## [Activity]
Search the entries below for "theme". Report each line where it occurs.

## [Recorded data]
□ □ □ □
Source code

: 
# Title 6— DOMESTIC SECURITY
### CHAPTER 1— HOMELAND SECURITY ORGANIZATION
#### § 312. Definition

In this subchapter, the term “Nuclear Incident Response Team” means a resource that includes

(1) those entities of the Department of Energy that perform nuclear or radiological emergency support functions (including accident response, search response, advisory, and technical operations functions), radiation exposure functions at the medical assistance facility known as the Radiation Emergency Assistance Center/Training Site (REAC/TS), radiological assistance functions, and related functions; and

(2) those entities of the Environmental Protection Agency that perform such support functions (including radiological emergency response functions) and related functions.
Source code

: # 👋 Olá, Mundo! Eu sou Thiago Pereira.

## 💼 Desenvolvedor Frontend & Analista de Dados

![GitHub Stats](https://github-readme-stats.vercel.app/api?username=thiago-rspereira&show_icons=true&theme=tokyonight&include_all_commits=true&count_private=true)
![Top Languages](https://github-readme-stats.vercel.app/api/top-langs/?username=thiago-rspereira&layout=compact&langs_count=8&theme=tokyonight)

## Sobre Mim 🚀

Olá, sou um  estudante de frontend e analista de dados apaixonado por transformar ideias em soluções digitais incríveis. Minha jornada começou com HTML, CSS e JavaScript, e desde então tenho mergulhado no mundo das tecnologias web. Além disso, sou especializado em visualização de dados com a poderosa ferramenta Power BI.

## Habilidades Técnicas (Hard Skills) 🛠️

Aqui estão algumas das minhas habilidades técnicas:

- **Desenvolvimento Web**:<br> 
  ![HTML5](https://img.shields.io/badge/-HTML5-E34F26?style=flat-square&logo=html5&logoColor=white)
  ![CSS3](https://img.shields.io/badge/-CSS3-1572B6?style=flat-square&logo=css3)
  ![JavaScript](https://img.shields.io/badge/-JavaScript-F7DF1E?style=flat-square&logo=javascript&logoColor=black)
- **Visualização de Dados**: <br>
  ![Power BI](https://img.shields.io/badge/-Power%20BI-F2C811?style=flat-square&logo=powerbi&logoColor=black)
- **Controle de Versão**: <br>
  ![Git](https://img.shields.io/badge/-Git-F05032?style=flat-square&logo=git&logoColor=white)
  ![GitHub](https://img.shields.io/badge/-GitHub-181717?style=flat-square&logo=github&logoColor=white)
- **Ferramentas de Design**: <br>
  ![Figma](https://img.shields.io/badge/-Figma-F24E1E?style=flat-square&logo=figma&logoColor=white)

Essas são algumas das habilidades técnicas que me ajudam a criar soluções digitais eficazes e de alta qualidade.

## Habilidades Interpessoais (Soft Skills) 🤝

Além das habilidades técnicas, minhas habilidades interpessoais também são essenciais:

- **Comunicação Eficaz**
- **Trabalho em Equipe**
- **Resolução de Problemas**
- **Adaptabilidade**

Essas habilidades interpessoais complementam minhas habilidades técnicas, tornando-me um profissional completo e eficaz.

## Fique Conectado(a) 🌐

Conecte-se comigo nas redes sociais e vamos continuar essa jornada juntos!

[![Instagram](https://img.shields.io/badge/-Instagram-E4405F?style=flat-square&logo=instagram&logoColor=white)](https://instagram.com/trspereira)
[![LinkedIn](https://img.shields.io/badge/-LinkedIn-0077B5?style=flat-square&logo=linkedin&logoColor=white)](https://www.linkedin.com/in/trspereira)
□ □ □ □
## [Your solution]
![GitHub Stats](https://github-readme-stats.vercel.app/api?username=thiago-rspereira&show_icons=true&theme=tokyonight&include_all_commits=true&count_private=true)
![Top Languages](https://github-readme-stats.vercel.app/api/top-langs/?username=thiago-rspereira&layout=compact&langs_count=8&theme=tokyonight)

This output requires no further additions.